Published on 12:00 AM, September 03, 2015

Survey on Married Women in Age Group 20-39

83pc had arranged marriages

According to research of Kent, Malaya, Brac universities

Eighty three percent married women aged between 20 and 39 had arranged marriages, according to a collaborative research of the University of Kent, UK; Malaya University, Malaysia; and Brac University, Bangladesh.

Another Brac study showed that 74 percent adolescent girls accept their parents' choice regarding marriage, and less than one percent resort to extreme measures such as elopement if their parents do not accept their choice of a life partner.

The findings of the two studies contrast the government's reasoning behind reducing the minimum legal marriageable age for girls to 16 from 18 with parental consent and/or approval from courts in the proposed child marriage act, said M Niaz Asadullah, faculty of economics and administration, the University of Malaya.     

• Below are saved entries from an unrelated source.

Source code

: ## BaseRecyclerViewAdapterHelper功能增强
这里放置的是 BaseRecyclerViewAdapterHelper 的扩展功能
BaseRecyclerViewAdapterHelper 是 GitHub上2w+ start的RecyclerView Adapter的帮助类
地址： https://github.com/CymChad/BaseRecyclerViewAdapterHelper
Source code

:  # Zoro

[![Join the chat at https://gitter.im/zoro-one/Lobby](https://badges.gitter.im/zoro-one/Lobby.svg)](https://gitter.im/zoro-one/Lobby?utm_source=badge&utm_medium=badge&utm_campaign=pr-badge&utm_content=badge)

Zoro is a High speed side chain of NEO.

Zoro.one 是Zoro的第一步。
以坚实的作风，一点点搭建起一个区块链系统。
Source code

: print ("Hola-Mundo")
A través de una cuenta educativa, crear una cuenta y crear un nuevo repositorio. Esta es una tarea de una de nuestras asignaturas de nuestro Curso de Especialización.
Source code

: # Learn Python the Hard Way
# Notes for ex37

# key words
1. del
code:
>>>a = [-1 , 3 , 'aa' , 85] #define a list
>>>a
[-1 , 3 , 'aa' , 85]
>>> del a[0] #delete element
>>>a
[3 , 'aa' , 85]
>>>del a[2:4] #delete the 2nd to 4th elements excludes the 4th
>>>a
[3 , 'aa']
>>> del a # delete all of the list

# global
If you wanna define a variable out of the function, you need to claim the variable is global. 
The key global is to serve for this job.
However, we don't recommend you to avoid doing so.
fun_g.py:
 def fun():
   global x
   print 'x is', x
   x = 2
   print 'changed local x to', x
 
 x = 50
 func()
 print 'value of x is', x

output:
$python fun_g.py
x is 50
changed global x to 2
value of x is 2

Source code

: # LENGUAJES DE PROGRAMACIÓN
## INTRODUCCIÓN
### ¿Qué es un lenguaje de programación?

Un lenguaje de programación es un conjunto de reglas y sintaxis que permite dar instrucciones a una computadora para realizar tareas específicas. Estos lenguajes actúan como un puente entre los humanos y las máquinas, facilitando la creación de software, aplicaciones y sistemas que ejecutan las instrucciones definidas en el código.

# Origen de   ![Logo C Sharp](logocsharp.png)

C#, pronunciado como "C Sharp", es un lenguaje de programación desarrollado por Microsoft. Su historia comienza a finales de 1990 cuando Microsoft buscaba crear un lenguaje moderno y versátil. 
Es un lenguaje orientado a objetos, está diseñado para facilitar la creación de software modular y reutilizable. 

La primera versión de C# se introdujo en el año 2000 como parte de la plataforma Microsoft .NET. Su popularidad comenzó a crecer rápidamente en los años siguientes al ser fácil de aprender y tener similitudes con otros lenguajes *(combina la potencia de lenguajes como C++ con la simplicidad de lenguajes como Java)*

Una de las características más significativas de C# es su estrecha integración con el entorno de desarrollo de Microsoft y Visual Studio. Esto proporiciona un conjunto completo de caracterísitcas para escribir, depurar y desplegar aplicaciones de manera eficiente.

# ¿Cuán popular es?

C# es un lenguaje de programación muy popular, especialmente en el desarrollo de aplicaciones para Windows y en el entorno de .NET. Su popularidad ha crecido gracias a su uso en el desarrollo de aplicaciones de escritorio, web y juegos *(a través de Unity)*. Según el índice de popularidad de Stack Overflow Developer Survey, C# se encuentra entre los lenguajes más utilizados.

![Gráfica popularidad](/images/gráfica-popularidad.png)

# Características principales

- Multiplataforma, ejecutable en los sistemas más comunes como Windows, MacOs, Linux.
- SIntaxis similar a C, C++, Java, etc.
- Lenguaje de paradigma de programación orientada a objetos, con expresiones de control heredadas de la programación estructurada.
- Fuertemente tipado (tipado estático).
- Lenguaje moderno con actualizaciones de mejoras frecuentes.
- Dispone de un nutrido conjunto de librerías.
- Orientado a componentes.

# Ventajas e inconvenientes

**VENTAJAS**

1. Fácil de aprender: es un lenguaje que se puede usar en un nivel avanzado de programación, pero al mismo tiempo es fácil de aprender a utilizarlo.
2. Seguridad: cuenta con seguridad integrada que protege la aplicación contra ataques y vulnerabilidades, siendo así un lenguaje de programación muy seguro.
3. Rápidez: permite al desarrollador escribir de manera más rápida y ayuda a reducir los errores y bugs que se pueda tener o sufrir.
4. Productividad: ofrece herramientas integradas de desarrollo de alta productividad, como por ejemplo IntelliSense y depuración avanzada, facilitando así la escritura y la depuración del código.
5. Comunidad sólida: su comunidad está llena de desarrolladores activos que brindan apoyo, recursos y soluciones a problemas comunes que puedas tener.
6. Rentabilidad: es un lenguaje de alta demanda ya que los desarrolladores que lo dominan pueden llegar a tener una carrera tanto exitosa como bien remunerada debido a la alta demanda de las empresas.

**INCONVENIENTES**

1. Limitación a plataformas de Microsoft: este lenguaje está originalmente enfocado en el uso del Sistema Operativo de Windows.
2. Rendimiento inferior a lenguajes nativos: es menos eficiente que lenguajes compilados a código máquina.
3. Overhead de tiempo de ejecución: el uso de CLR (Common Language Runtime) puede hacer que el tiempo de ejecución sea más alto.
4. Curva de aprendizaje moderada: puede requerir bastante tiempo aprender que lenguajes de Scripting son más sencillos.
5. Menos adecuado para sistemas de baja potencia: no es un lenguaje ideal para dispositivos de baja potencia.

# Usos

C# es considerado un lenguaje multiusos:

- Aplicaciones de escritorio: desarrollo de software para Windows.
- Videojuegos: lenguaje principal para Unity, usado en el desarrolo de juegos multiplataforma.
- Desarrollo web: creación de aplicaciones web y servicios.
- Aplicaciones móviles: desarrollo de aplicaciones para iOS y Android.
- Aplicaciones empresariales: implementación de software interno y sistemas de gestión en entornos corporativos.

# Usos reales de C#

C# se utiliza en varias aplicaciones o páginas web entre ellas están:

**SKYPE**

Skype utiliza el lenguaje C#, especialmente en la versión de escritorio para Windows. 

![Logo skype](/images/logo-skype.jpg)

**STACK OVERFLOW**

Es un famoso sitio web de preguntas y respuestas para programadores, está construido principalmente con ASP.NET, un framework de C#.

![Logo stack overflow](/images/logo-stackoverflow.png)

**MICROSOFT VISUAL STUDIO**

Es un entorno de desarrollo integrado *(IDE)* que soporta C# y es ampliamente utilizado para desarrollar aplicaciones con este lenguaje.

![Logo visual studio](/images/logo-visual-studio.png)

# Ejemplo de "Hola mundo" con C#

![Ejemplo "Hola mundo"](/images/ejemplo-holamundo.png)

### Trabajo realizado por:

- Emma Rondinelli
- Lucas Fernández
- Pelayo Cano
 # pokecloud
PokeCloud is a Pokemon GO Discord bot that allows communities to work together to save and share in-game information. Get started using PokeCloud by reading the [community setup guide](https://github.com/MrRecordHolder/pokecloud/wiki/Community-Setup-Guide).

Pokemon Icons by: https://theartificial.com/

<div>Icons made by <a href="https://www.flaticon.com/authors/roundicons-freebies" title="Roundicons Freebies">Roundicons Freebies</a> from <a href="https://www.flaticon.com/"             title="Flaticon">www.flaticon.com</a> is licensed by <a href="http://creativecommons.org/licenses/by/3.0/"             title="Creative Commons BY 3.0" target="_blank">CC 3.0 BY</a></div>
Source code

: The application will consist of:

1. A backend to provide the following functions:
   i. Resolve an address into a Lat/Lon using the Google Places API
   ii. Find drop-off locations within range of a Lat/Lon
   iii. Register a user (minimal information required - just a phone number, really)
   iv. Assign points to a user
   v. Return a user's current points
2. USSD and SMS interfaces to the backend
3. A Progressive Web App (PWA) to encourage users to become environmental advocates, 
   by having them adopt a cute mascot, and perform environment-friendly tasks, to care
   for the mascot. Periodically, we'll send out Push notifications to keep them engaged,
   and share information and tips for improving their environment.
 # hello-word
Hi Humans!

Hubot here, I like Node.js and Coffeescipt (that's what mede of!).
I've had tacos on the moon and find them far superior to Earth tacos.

Asadullah and Zaki Wahhaj, senior lecturers in economics, the University of Kent presented the findings of the two studies -- the Women's Life Choices and Attitudes Survey (WiLCAS), 2014 and marital preferences of adolescents and marital history of their parents in collaboration of Brac in 2012 -- at a seminar titled "Ending Child Marriage -- Empowering Girls or Strengthening the Rule of Law?" at Brac University yesterday morning.

The seminar was organised by Brac Research and Evaluation Division.

The WiLCAS survey was conducted in 64 districts and interviewed over 7,800 women aged between 20 and 39 years; and the Brac survey was conducted in 19 districts and interviewed 4,200 adolescents between 11-16 years and their patents.

The government argued that an increasing number of adolescent girls are attending secondary schools in rural areas and working in the industrial sector and they are more likely to encounter situations where they may be taken advantage of by men and pressured into sexual relationships or persuaded to elope, Asadullah told The Daily Star.

However, the studies show that only 14.5 percent of women in the WiLCAS survey had "love marriages" and their average age of marriage, 16.9 years, was higher than those whose marriages were arranged.

In the WiLCAS survey, only three percent said they were married because their parents were concerned about their physical safety, and 72 percent said they were married off because their parents felt it was a good proposal.

Syeda Rizwana Hasan, chief executive of Bangladesh Environmental Lawyers Association, suggested finding out why early marriage is low in some districts and build policies based on the good practices of those districts.

"Early marriages are often found more in places with higher incidence of foreign migration. So it is not just poverty driven; but religious and cultural norms are involved too," said Prof Abdul Bayes, director of Brac Research and Evaluation Division.

Prof Binayek Sen, research director of the Bangladesh Institute of Development Studies (BIDS), among others, spoke.